- [DATA SUPPLIED]
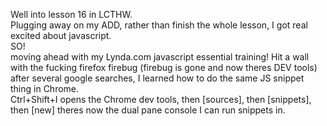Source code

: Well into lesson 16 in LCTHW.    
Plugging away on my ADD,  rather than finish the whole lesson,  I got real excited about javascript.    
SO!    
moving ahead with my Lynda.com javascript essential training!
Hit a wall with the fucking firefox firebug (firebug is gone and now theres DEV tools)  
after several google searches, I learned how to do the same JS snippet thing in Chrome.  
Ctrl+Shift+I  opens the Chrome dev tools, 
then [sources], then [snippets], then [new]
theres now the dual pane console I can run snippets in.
* * *
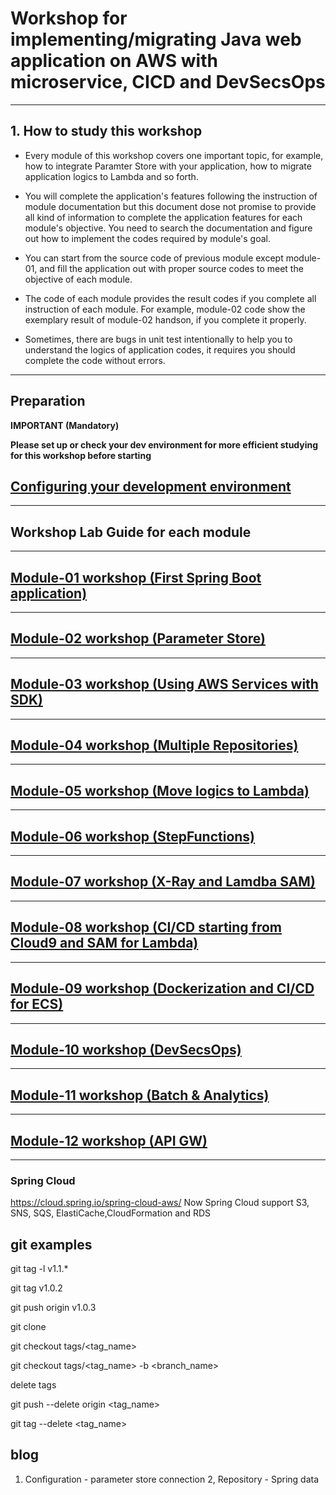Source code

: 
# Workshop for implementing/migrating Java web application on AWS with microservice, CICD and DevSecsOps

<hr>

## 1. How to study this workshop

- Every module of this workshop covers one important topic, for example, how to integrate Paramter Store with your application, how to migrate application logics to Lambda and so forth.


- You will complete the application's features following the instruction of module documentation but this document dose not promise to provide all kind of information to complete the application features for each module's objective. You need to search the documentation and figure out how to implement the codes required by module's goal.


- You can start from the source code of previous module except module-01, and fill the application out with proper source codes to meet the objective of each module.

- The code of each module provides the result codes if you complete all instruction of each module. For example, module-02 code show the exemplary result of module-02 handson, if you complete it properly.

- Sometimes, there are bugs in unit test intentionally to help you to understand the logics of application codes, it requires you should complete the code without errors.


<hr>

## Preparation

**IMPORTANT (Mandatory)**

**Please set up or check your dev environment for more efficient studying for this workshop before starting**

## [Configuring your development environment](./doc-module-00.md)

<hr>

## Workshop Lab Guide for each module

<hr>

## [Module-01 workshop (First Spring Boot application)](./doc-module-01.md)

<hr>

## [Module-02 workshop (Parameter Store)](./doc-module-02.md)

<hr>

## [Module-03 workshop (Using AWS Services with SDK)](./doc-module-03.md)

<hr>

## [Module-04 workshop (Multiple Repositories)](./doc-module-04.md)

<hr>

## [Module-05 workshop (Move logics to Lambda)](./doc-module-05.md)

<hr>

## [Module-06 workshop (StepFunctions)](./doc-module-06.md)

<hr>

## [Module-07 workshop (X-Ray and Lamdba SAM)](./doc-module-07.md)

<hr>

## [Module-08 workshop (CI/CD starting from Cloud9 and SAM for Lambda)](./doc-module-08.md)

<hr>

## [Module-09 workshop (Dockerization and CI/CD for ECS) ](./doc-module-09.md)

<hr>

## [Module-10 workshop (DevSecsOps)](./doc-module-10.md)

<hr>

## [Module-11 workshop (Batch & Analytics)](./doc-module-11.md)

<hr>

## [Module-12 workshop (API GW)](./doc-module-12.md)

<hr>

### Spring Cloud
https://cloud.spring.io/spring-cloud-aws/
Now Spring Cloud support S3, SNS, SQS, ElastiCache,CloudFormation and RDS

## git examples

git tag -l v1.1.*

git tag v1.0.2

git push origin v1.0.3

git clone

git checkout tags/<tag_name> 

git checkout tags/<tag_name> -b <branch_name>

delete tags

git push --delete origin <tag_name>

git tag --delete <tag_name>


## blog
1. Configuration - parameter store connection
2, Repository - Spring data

- [PROBLEM] In the entries above, find the line with "## git examples" and the line with "2, Repository - Spring data", then restate word for word both of them and every line between, with nothing more.

- [OUTPUT]
## git examples

git tag -l v1.1.*

git tag v1.0.2

git push origin v1.0.3

git clone

git checkout tags/<tag_name> 

git checkout tags/<tag_name> -b <branch_name>

delete tags

git push --delete origin <tag_name>

git tag --delete <tag_name>


## blog
1. Configuration - parameter store connection
2, Repository - Spring data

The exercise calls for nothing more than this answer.